April 2010 Archives

“Don’t even bother going in there”, he growled at us as we entered the local post office. “Morons!”, he shouted into the wind…
VintageToyClown.jpgIt was chaos. Old ladies threatening to throw their shoes. Older men storming about. Women with infants in strollers exclaiming profanities and spitting on the floor. Young 20-30-something types hanging back while quietly planning civil disobedience demonstrations. A coo in plain sight. Right before our eyes. We inched through the masses. Who knew this mundane task of overnighting a check would require such a spectacle. And when we finally reached the counter, the postal workers — with their eye lids peeled back with fear…eyeballs racing back and forth, started trembling uncontrollably and whispered – “We are out of stamps Ma’am”. Holding back my screams of laughter over being called “Ma’am”, I smiled. “Oh that’s okay”, I said.. “No need to panic, no need to fret, I just need to send this check overnight”, as I reached into my bag the crowd booed and hissed.. “I just need to send this [holding up the envelope for all to observe] express delivery to the IRS — and please have them sign for it because my deadline is tomorrow and THIS IS MY FINAL PAYMENT!!!!!” And with that I lept onto the counter and did the Pee Wee Herman Tequila Dance like it was nobody’s business… The crowd gasped but was then instantly silenced as they looked on in horror and disbelief.

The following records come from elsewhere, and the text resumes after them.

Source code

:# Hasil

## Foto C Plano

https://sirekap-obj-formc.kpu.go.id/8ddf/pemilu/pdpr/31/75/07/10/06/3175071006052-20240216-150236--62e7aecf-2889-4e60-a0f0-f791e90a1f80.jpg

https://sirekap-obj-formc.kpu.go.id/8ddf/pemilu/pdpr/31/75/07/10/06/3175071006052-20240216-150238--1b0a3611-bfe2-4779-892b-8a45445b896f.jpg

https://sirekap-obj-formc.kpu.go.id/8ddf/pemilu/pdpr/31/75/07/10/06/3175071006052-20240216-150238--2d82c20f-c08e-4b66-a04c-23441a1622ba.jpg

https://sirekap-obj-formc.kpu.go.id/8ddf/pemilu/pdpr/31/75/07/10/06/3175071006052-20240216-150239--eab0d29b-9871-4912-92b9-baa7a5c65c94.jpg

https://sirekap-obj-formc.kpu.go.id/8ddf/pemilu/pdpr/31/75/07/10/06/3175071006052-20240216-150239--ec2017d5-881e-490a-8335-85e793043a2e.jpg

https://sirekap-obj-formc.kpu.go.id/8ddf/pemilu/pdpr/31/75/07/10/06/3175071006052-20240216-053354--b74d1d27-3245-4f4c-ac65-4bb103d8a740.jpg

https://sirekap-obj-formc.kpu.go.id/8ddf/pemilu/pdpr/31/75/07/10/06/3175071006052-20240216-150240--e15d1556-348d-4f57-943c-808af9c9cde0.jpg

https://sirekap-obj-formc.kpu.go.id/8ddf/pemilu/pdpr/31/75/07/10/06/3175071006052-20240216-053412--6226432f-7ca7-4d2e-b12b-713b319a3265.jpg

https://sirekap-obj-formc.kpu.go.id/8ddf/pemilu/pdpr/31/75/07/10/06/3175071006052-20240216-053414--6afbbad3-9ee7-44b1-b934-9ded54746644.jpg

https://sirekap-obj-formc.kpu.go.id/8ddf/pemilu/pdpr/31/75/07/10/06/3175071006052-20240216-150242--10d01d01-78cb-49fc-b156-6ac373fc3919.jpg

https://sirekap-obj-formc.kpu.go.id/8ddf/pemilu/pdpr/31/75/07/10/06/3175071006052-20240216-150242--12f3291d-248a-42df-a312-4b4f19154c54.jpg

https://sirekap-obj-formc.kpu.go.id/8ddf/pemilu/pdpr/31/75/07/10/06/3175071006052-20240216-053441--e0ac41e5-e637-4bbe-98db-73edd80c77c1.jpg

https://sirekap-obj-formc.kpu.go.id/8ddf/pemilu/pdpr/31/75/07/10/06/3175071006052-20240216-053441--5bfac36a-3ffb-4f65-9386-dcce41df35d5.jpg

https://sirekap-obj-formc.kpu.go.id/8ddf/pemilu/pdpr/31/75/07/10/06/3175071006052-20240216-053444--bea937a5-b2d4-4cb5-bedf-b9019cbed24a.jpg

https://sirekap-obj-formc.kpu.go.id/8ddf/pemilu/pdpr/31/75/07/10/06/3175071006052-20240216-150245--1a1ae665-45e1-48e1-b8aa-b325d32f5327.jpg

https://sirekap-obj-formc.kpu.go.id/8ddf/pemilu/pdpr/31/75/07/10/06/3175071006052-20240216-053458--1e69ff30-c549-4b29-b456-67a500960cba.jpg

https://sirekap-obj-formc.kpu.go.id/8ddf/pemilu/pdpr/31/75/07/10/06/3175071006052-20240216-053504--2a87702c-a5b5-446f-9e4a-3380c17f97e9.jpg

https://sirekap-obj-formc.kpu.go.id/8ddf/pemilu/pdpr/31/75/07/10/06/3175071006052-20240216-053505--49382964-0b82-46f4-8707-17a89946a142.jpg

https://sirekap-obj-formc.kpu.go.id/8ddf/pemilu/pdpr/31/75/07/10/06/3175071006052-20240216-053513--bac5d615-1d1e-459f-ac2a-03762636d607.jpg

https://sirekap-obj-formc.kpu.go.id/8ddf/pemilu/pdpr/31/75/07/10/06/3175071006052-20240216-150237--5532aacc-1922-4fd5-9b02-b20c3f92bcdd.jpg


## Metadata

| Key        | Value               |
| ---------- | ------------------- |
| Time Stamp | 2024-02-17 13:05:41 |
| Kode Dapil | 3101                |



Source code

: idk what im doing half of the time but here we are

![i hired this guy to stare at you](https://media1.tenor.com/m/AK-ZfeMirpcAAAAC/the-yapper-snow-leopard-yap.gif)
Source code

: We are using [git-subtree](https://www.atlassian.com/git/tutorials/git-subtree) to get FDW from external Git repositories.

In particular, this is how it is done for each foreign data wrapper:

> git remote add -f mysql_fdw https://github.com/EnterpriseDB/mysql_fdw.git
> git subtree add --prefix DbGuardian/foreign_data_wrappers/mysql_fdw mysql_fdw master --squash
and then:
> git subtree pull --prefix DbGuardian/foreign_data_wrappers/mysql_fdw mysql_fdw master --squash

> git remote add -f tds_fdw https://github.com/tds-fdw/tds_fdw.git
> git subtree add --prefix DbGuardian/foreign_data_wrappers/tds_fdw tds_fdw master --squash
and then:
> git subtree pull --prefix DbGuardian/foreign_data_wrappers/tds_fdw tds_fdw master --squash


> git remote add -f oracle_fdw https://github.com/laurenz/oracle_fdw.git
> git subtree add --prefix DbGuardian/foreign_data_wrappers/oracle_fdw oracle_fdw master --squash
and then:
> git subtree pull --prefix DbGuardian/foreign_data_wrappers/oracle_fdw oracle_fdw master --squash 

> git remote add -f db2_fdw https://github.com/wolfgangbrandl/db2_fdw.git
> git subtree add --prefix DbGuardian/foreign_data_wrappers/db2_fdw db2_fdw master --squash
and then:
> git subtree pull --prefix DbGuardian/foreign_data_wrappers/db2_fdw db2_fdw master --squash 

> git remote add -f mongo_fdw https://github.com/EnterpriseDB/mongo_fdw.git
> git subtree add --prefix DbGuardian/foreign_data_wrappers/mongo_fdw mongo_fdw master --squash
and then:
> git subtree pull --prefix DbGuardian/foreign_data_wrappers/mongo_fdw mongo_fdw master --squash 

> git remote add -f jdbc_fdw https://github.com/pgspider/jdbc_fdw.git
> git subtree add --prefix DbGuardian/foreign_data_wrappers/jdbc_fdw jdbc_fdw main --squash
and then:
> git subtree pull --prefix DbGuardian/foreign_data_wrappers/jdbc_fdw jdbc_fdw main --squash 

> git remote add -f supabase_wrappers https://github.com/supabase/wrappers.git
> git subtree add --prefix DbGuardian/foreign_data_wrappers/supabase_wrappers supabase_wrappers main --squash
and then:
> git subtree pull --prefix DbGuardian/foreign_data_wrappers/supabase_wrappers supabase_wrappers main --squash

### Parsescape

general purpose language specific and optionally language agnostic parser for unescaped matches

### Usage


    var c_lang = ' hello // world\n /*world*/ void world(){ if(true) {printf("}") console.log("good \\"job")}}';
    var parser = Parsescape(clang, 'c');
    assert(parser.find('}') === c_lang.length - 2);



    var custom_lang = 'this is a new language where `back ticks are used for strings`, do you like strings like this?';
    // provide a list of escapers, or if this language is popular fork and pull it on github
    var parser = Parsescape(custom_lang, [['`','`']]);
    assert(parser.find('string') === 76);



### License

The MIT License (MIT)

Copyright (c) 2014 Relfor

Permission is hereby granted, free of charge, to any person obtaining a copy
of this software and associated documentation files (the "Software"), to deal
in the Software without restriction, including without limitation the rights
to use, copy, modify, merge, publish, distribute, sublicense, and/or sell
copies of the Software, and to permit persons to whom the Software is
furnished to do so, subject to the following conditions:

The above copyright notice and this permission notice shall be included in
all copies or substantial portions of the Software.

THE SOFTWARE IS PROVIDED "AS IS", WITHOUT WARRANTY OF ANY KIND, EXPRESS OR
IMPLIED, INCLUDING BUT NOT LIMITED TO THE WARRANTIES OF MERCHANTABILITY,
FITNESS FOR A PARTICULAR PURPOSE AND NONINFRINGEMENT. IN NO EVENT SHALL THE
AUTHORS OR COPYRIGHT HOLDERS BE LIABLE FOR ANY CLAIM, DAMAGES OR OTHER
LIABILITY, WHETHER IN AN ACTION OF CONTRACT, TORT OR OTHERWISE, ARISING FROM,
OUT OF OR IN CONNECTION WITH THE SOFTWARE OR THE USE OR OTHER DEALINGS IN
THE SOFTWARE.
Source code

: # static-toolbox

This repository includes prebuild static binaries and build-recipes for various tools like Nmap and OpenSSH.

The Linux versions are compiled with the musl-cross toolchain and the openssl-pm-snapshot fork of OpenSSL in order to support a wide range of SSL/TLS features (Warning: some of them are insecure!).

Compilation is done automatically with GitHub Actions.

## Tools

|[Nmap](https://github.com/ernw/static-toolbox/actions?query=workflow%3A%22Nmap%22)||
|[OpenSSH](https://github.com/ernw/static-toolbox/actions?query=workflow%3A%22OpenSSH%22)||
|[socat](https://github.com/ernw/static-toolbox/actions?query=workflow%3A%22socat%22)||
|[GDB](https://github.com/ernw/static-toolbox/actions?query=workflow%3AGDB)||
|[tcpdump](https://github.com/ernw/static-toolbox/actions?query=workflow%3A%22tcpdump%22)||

This is the story, my friends. If you don’t pay your taxes — no matter what kind of tax… no matter who you are or how dire the situation, the IRS – The United States Treasury, will not give you a shoulder to cry on. They will be defensive. They will not care. They will act as if the dollars you owe – no matter how measly they may be, are equivalent to handing over your flesh and blood. They will say things like “well, you still need to eat, I suppose” and “no matter – I’m gonna get your money somehow”. They will make you think about what it must be like to go to jail, and panic about the welfare of your family. And, adding stress to stress, they will tax the tax you owe until you’ve paid at least one third more than you originally owed. In my case, I owed employee tax from 2008 — from when the thin sheet of glass that my design studio was standing on decided to crack and break, leaving us clientless and in debt… All within a three week period and all because of the economic crisis. I had always paid my taxes, and then I couldn’t. And if you think having a good track record means anything to the IRS – then, dude, here is a penny in a jar… Go have fun.

It was a lot of money – and now they have it. They have it all — despite the fact that the IRS is being run by the same people that can’t seem to stock the post office with enough stamps– thus causing rage and potential violence. And I don’t care on which side you stand… they all suck and you know it. And if you are getting a refund this year… please send your thanks right on over my way — because it took me almost a year and a half of guilt, tears, hard work and aimless wandering to get it all paid… And with that, let the glowing of debt-free begin.

Who needs a drink?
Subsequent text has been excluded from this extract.